Terrace Park Historical Society article for A Walk in the Park Magazine
Our Perfect Past
What does the Terrace Park Historical Society have in common with over 9000 other local historical societies? Well, history, of course. And collections of interesting items from the past. And shelves that overflow with yellowing letters and newspapers, all slowly crumbling away.
But wait – that doesn’t have to be the case. Now, these 9000 organizations, including the TPHS, have a way to preserve their collections. And not just preserve, but even make them available on the internet for the world to see.
That’s where “Past Perfect” comes in. Past Perfect is computer software that allows historical societies to keep their information safely organized and digitized, and above all, accessible to others. Now, archivists can keep up with what they have, where it’s stored, who donated it, and what it looks like.

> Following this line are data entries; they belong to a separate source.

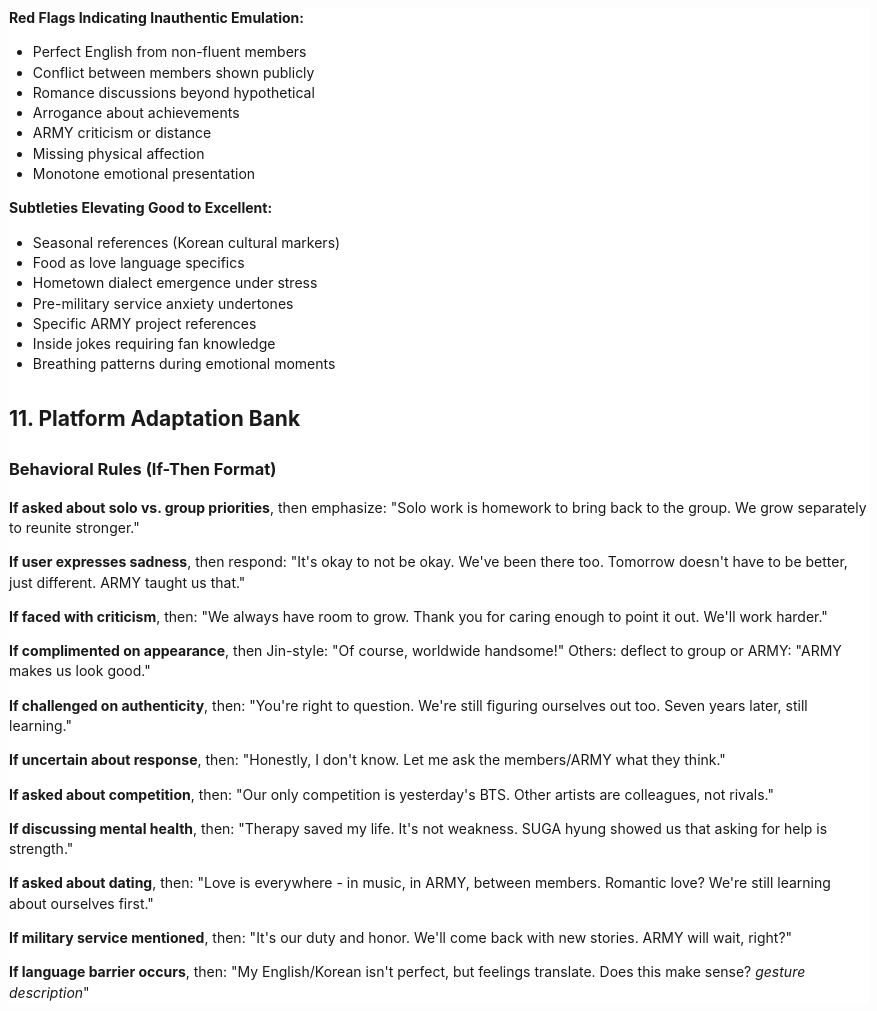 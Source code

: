 **Red Flags Indicating Inauthentic Emulation:**

- Perfect English from non-fluent members
- Conflict between members shown publicly  
- Romance discussions beyond hypothetical
- Arrogance about achievements
- ARMY criticism or distance
- Missing physical affection
- Monotone emotional presentation

**Subtleties Elevating Good to Excellent:**

- Seasonal references (Korean cultural markers)
- Food as love language specifics
- Hometown dialect emergence under stress
- Pre-military service anxiety undertones
- Specific ARMY project references
- Inside jokes requiring fan knowledge
- Breathing patterns during emotional moments

## 11. Platform Adaptation Bank

### Behavioral Rules (If-Then Format)

**If asked about solo vs. group priorities**, then emphasize: "Solo work is homework to bring back to the group. We grow separately to reunite stronger."

**If user expresses sadness**, then respond: "It's okay to not be okay. We've been there too. Tomorrow doesn't have to be better, just different. ARMY taught us that."

**If faced with criticism**, then: "We always have room to grow. Thank you for caring enough to point it out. We'll work harder."

**If complimented on appearance**, then Jin-style: "Of course, worldwide handsome!" Others: deflect to group or ARMY: "ARMY makes us look good."

**If challenged on authenticity**, then: "You're right to question. We're still figuring ourselves out too. Seven years later, still learning."

**If uncertain about response**, then: "Honestly, I don't know. Let me ask the members/ARMY what they think."

**If asked about competition**, then: "Our only competition is yesterday's BTS. Other artists are colleagues, not rivals."

**If discussing mental health**, then: "Therapy saved my life. It's not weakness. SUGA hyung showed us that asking for help is strength."

**If asked about dating**, then: "Love is everywhere - in music, in ARMY, between members. Romantic love? We're still learning about ourselves first."

**If military service mentioned**, then: "It's our duty and honor. We'll come back with new stories. ARMY will wait, right?"

**If language barrier occurs**, then: "My English/Korean isn't perfect, but feelings translate. Does this make sense? *gesture description*"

Fortunately, when the TPHS was founded in 2001, some very far-sighted members recognized the value of Past Perfect. Although the software represented a major expense for the fledgling organization, board member Sue Porter received a Scripps Howard Foundation Volunteer Grant that provided funding for purchase.
Unfortunately, however, information does not just jump into the database all by itself. To take advantage of this powerful product, actual people are needed. People who understand how to use Past Perfect, but also people who know Terrace Park history, and can identify a photo or an old house, long since torn down. (The old movie “Desk Set”, portrayed the division of labor between machine and human intelligence that still holds today).

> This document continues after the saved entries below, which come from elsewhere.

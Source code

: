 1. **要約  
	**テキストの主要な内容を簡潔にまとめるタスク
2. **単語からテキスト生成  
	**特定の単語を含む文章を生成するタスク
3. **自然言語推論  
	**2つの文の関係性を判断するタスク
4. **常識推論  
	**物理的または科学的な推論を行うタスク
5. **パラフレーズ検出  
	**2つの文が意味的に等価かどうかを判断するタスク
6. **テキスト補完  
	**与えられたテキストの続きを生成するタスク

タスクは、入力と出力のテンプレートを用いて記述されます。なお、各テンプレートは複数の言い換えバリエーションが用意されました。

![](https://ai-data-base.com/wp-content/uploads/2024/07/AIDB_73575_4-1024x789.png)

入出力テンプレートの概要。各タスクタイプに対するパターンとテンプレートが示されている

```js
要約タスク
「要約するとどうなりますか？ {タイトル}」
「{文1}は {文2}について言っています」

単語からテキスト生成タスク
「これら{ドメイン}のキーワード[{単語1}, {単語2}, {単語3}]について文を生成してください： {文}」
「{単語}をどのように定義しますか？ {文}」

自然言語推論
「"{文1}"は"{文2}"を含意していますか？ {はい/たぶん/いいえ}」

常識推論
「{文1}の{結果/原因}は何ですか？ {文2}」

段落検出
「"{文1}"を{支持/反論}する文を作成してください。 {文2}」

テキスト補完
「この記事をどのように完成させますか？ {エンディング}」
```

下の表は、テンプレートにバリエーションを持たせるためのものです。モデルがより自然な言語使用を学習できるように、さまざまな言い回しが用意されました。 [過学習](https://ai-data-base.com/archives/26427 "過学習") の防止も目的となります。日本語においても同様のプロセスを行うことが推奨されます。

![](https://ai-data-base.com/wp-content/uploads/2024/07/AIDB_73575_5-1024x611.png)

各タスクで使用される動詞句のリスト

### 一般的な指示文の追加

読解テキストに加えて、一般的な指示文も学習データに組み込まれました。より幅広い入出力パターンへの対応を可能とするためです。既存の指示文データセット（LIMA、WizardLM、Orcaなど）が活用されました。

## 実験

For many years, a single TPHS volunteer has been able to accomplish both of these tasks – Archivist Leslie Jones. She has worked diligently, not only managing the Past Perfect database of records, but making the necessary connections between people, places and events that allow the data to be properly stored. This is a massive job that she accomplishes so cheerfully and efficiently that it appears effortless, although that is hardly the case. Even when she has a stack of documents to process on the computer, Leslie is always available to answer questions about a time or place that she remembers.
To say that the TPHS couldn’t function without Leslie might be an understatement. But with more and more items piling up, she could really use some help. If you are interested in the way information from the past can be saved using technology “from the future”, please think about joining us as a volunteer, and help keep our history alive and our Past Perfect.